EXERCISE BRIEF
Report every line of the entries that contains the word "templateType".
DATA SHOWN: Begin
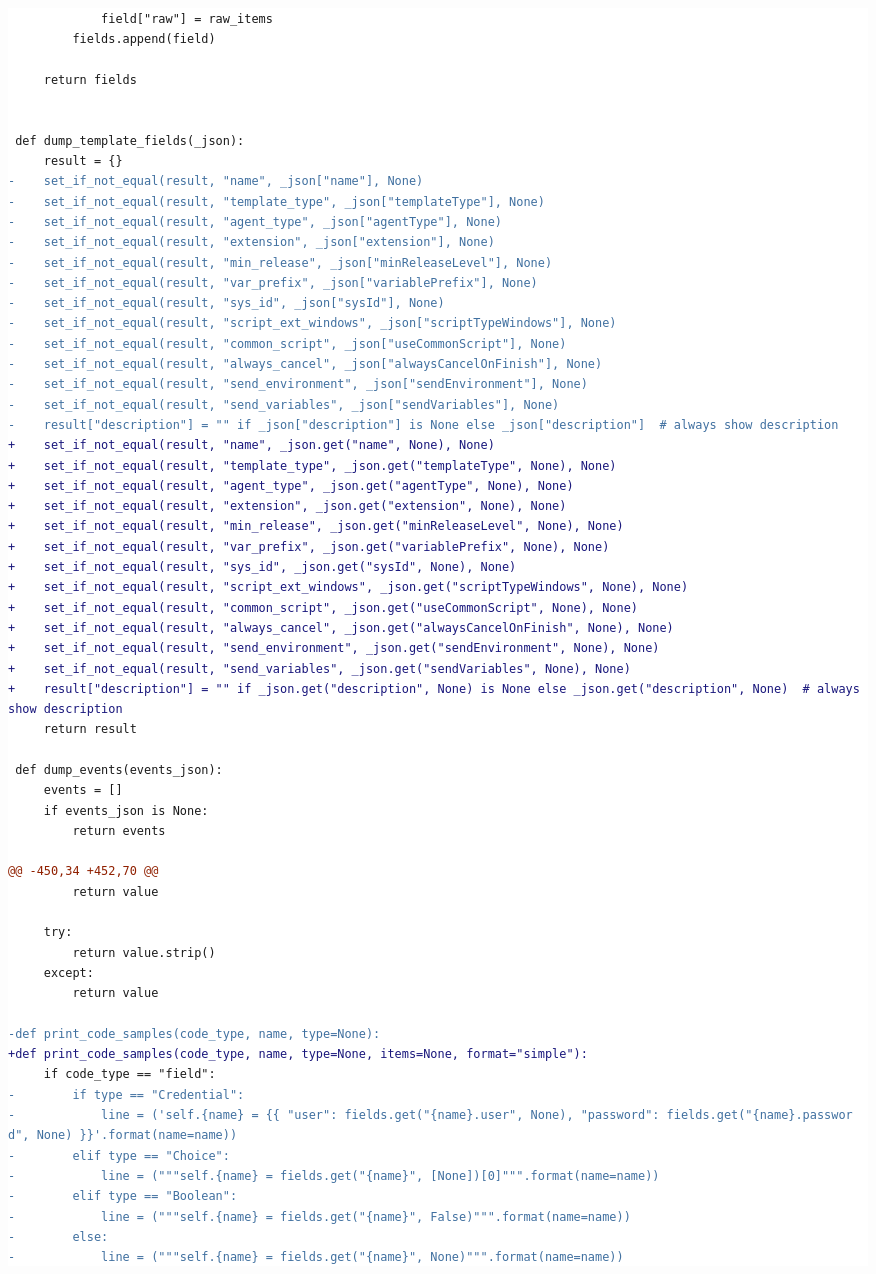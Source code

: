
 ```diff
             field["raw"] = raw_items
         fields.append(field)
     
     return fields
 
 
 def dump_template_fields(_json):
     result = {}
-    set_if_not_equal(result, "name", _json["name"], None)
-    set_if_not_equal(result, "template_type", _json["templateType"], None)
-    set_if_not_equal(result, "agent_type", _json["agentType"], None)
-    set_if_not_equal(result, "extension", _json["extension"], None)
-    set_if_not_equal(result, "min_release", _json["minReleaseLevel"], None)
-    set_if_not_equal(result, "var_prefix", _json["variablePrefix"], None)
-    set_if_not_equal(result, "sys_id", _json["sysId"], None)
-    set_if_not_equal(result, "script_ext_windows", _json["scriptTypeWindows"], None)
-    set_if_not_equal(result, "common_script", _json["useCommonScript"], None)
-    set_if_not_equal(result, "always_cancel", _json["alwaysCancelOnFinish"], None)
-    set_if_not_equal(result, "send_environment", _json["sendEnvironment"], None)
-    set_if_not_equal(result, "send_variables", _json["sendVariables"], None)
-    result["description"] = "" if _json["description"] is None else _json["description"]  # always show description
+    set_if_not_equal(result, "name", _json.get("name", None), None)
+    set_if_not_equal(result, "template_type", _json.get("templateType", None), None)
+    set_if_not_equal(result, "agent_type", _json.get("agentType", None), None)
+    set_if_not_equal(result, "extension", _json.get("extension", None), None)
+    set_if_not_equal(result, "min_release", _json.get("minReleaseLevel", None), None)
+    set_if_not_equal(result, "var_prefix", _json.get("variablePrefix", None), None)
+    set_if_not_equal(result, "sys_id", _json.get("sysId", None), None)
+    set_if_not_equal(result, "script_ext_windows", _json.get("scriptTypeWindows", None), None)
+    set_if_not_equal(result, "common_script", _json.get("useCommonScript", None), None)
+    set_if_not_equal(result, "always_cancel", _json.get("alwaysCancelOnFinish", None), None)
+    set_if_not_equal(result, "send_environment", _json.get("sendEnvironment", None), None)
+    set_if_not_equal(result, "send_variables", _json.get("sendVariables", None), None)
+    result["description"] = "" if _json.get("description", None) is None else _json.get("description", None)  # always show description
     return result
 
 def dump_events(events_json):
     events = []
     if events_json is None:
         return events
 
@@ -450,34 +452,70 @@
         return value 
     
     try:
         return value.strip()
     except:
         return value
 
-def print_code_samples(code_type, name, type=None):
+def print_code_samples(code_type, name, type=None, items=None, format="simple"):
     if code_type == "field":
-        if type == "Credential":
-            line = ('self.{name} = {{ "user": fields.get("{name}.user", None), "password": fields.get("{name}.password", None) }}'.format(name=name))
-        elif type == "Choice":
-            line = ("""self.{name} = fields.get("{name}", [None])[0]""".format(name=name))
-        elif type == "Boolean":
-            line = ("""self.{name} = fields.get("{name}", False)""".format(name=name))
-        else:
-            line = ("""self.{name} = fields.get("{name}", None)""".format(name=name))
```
DATA SHOWN: End
DATA SHOWN: Begin
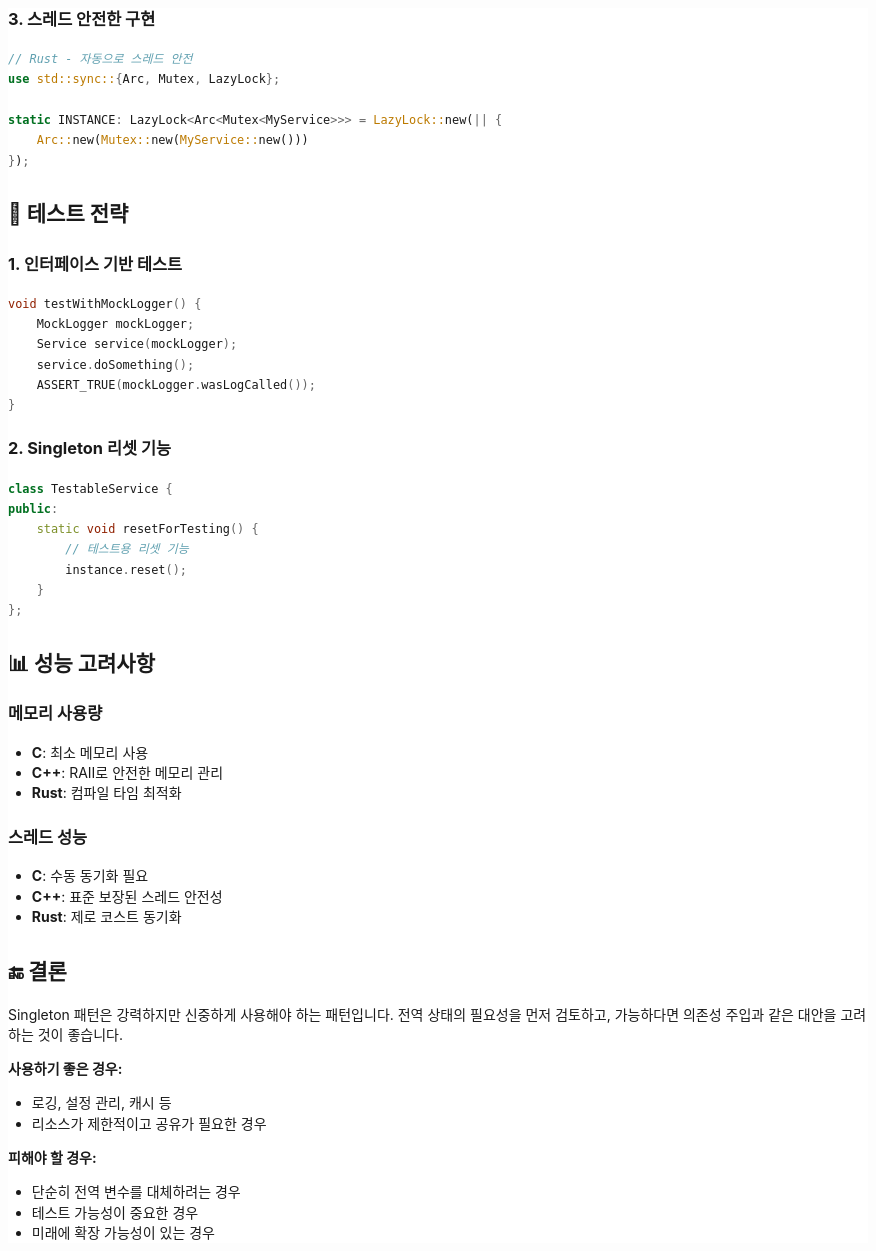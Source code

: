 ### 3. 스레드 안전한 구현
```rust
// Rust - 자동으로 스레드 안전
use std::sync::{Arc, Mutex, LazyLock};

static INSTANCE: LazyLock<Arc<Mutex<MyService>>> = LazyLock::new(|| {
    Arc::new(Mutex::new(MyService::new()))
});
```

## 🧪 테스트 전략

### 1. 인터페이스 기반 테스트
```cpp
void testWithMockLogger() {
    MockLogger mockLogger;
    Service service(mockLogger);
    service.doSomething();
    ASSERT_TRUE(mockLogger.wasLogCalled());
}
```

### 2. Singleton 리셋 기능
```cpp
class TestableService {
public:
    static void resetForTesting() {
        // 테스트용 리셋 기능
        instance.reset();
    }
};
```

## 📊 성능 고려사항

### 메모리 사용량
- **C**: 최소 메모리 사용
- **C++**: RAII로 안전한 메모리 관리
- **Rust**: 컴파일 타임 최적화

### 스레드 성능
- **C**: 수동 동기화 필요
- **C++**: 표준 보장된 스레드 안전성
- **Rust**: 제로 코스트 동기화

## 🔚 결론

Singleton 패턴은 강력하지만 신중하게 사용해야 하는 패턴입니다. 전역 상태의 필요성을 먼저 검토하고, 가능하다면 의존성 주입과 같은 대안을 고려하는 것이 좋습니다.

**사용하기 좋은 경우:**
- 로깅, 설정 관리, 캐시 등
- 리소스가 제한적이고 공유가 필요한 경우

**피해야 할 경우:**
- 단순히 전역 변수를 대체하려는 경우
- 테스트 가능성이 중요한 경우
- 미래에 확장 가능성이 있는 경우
DATA SHOWN: End
YOUR RESPONSE
-    set_if_not_equal(result, "template_type", _json["templateType"], None)
+    set_if_not_equal(result, "template_type", _json.get("templateType", None), None)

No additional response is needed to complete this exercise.